• Work to be completed: Take the line that contains "The documentation for" in the data below and each line after it, through the last, and repeat them unchanged.

• Plain-text document sources:
******

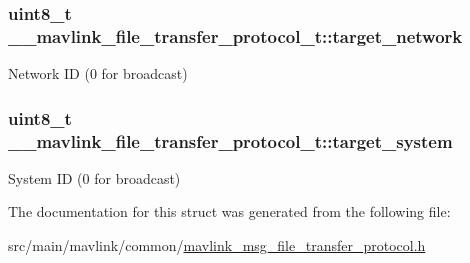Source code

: \hypertarget{struct____mavlink__file__transfer__protocol__t_a183206976ca740c583a75d27187930c3}{
\subsubsection[{target\+\_\+network}]{\setlength{\rightskip}{0pt plus 5cm}uint8\+\_\+t \+\_\+\+\_\+mavlink\+\_\+file\+\_\+transfer\+\_\+protocol\+\_\+t\+::target\+\_\+network}}\label{struct____mavlink__file__transfer__protocol__t_a183206976ca740c583a75d27187930c3}


Network I\+D (0 for broadcast) 

\hypertarget{struct____mavlink__file__transfer__protocol__t_a83dbc333e5c1749cd5ca3920e2c2882c}{
\subsubsection[{target\+\_\+system}]{\setlength{\rightskip}{0pt plus 5cm}uint8\+\_\+t \+\_\+\+\_\+mavlink\+\_\+file\+\_\+transfer\+\_\+protocol\+\_\+t\+::target\+\_\+system}}\label{struct____mavlink__file__transfer__protocol__t_a83dbc333e5c1749cd5ca3920e2c2882c}


System I\+D (0 for broadcast) 



The documentation for this struct was generated from the following file\+:\begin{DoxyCompactItemize}
\item 
src/main/mavlink/common/\hyperlink{mavlink__msg__file__transfer__protocol_8h}{mavlink\+\_\+msg\+\_\+file\+\_\+transfer\+\_\+protocol.\+h}\end{DoxyCompactItemize}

******

• Response to the exercise:
The documentation for this struct was generated from the following file\+:\begin{DoxyCompactItemize}
\item 
src/main/mavlink/common/\hyperlink{mavlink__msg__file__transfer__protocol_8h}{mavlink\+\_\+msg\+\_\+file\+\_\+transfer\+\_\+protocol.\+h}\end{DoxyCompactItemize}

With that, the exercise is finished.